Exercise description
Omit the pictures while printing every entry below exactly as given.

Data supplied
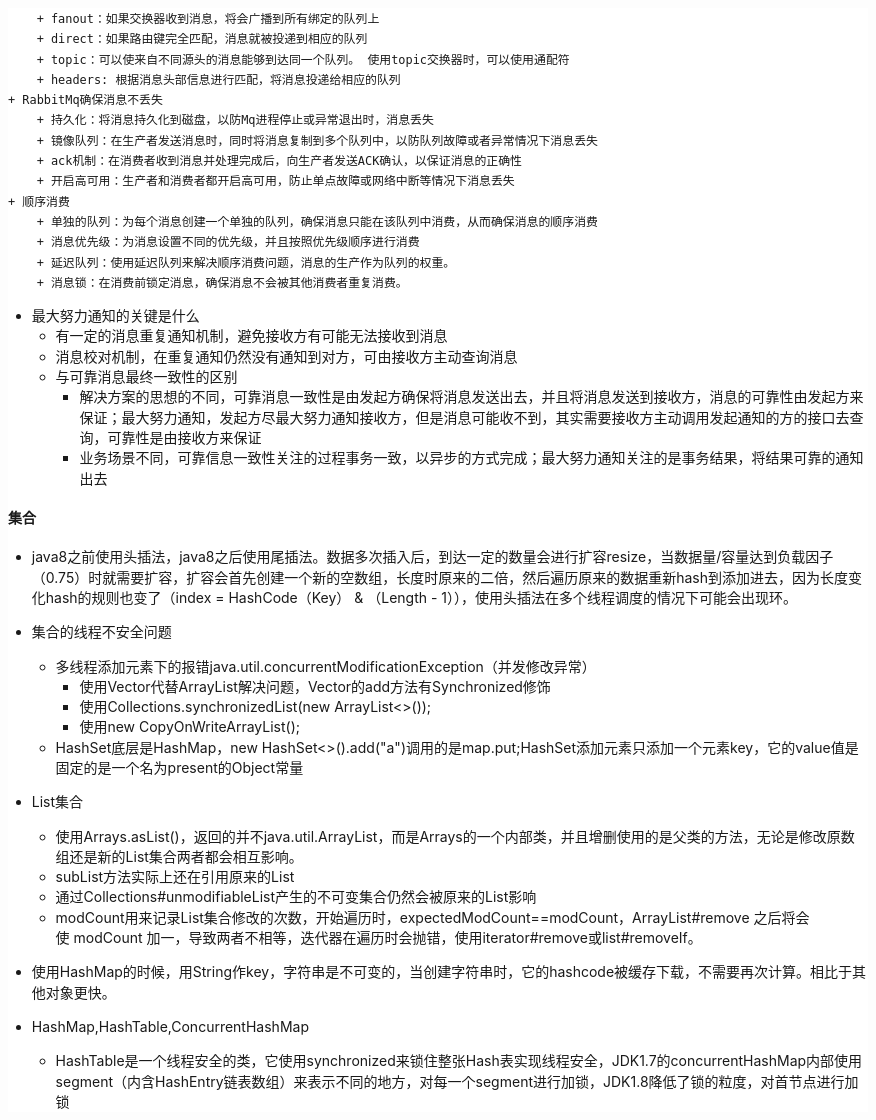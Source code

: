         + fanout：如果交换器收到消息，将会广播到所有绑定的队列上
        + direct：如果路由键完全匹配，消息就被投递到相应的队列
        + topic：可以使来自不同源头的消息能够到达同一个队列。 使用topic交换器时，可以使用通配符
        + headers: 根据消息头部信息进行匹配，将消息投递给相应的队列
    + RabbitMq确保消息不丢失
        + 持久化：将消息持久化到磁盘，以防Mq进程停止或异常退出时，消息丢失
        + 镜像队列：在生产者发送消息时，同时将消息复制到多个队列中，以防队列故障或者异常情况下消息丢失
        + ack机制：在消费者收到消息并处理完成后，向生产者发送ACK确认，以保证消息的正确性
        + 开启高可用：生产者和消费者都开启高可用，防止单点故障或网络中断等情况下消息丢失
    + 顺序消费
        + 单独的队列：为每个消息创建一个单独的队列，确保消息只能在该队列中消费，从而确保消息的顺序消费
        + 消息优先级：为消息设置不同的优先级，并且按照优先级顺序进行消费
        + 延迟队列：使用延迟队列来解决顺序消费问题，消息的生产作为队列的权重。
        + 消息锁：在消费前锁定消息，确保消息不会被其他消费者重复消费。
        
+ 最大努力通知的关键是什么
    + 有一定的消息重复通知机制，避免接收方有可能无法接收到消息
    + 消息校对机制，在重复通知仍然没有通知到对方，可由接收方主动查询消息
    + 与可靠消息最终一致性的区别
        + 解决方案的思想的不同，可靠消息一致性是由发起方确保将消息发送出去，并且将消息发送到接收方，消息的可靠性由发起方来保证；最大努力通知，发起方尽最大努力通知接收方，但是消息可能收不到，其实需要接收方主动调用发起通知的方的接口去查询，可靠性是由接收方来保证
        + 业务场景不同，可靠信息一致性关注的过程事务一致，以异步的方式完成；最大努力通知关注的是事务结果，将结果可靠的通知出去
#### 集合
+ java8之前使用头插法，java8之后使用尾插法。数据多次插入后，到达一定的数量会进行扩容resize，当数据量/容量达到负载因子（0.75）时就需要扩容，扩容会首先创建一个新的空数组，长度时原来的二倍，然后遍历原来的数据重新hash到添加进去，因为长度变化hash的规则也变了（index = HashCode（Key） & （Length - 1）），使用头插法在多个线程调度的情况下可能会出现环。
+ 集合的线程不安全问题
   + 多线程添加元素下的报错java.util.concurrentModificationException（并发修改异常）
       + 使用Vector代替ArrayList解决问题，Vector的add方法有Synchronized修饰
       + 使用Collections.synchronizedList(new ArrayList<>());
       + 使用new CopyOnWriteArrayList();
   + HashSet底层是HashMap，new HashSet<>().add("a")调用的是map.put;HashSet添加元素只添加一个元素key，它的value值是固定的是一个名为present的Object常量
 
+ List集合
   + 使用Arrays.asList()，返回的并不java.util.ArrayList，而是Arrays的一个内部类，并且增删使用的是父类的方法，无论是修改原数组还是新的List集合两者都会相互影响。
   + subList方法实际上还在引用原来的List
   + 通过Collections#unmodifiableList产生的不可变集合仍然会被原来的List影响
   + modCount用来记录List集合修改的次数，开始遍历时，expectedModCount==modCount，ArrayList#remove 之后将会使 modCount 加一，导致两者不相等，迭代器在遍历时会抛错，使用iterator#remove或list#removeIf。

+ 使用HashMap的时候，用String作key，字符串是不可变的，当创建字符串时，它的hashcode被缓存下载，不需要再次计算。相比于其他对象更快。
+ HashMap,HashTable,ConcurrentHashMap
    + HashTable是一个线程安全的类，它使用synchronized来锁住整张Hash表实现线程安全，JDK1.7的concurrentHashMap内部使用segment（内含HashEntry链表数组）来表示不同的地方，对每一个segment进行加锁，JDK1.8降低了锁的粒度，对首节点进行加锁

Written reply
Source code

:         + fanout：如果交换器收到消息，将会广播到所有绑定的队列上
        + direct：如果路由键完全匹配，消息就被投递到相应的队列
        + topic：可以使来自不同源头的消息能够到达同一个队列。 使用topic交换器时，可以使用通配符
        + headers: 根据消息头部信息进行匹配，将消息投递给相应的队列
    + RabbitMq确保消息不丢失
        + 持久化：将消息持久化到磁盘，以防Mq进程停止或异常退出时，消息丢失
        + 镜像队列：在生产者发送消息时，同时将消息复制到多个队列中，以防队列故障或者异常情况下消息丢失
        + ack机制：在消费者收到消息并处理完成后，向生产者发送ACK确认，以保证消息的正确性
        + 开启高可用：生产者和消费者都开启高可用，防止单点故障或网络中断等情况下消息丢失
    + 顺序消费
        + 单独的队列：为每个消息创建一个单独的队列，确保消息只能在该队列中消费，从而确保消息的顺序消费
        + 消息优先级：为消息设置不同的优先级，并且按照优先级顺序进行消费
        + 延迟队列：使用延迟队列来解决顺序消费问题，消息的生产作为队列的权重。
        + 消息锁：在消费前锁定消息，确保消息不会被其他消费者重复消费。
        
+ 最大努力通知的关键是什么
    + 有一定的消息重复通知机制，避免接收方有可能无法接收到消息
    + 消息校对机制，在重复通知仍然没有通知到对方，可由接收方主动查询消息
    + 与可靠消息最终一致性的区别
        + 解决方案的思想的不同，可靠消息一致性是由发起方确保将消息发送出去，并且将消息发送到接收方，消息的可靠性由发起方来保证；最大努力通知，发起方尽最大努力通知接收方，但是消息可能收不到，其实需要接收方主动调用发起通知的方的接口去查询，可靠性是由接收方来保证
        + 业务场景不同，可靠信息一致性关注的过程事务一致，以异步的方式完成；最大努力通知关注的是事务结果，将结果可靠的通知出去
#### 集合
+ java8之前使用头插法，java8之后使用尾插法。数据多次插入后，到达一定的数量会进行扩容resize，当数据量/容量达到负载因子（0.75）时就需要扩容，扩容会首先创建一个新的空数组，长度时原来的二倍，然后遍历原来的数据重新hash到添加进去，因为长度变化hash的规则也变了（index = HashCode（Key） & （Length - 1）），使用头插法在多个线程调度的情况下可能会出现环。
+ 集合的线程不安全问题
   + 多线程添加元素下的报错java.util.concurrentModificationException（并发修改异常）
       + 使用Vector代替ArrayList解决问题，Vector的add方法有Synchronized修饰
       + 使用Collections.synchronizedList(new ArrayList<>());
       + 使用new CopyOnWriteArrayList();
   + HashSet底层是HashMap，new HashSet<>().add("a")调用的是map.put;HashSet添加元素只添加一个元素key，它的value值是固定的是一个名为present的Object常量
 
+ List集合
   + 使用Arrays.asList()，返回的并不java.util.ArrayList，而是Arrays的一个内部类，并且增删使用的是父类的方法，无论是修改原数组还是新的List集合两者都会相互影响。
   + subList方法实际上还在引用原来的List
   + 通过Collections#unmodifiableList产生的不可变集合仍然会被原来的List影响
   + modCount用来记录List集合修改的次数，开始遍历时，expectedModCount==modCount，ArrayList#remove 之后将会使 modCount 加一，导致两者不相等，迭代器在遍历时会抛错，使用iterator#remove或list#removeIf。

+ 使用HashMap的时候，用String作key，字符串是不可变的，当创建字符串时，它的hashcode被缓存下载，不需要再次计算。相比于其他对象更快。
+ HashMap,HashTable,ConcurrentHashMap
    + HashTable是一个线程安全的类，它使用synchronized来锁住整张Hash表实现线程安全，JDK1.7的concurrentHashMap内部使用segment（内含HashEntry链表数组）来表示不同的地方，对每一个segment进行加锁，JDK1.8降低了锁的粒度，对首节点进行加锁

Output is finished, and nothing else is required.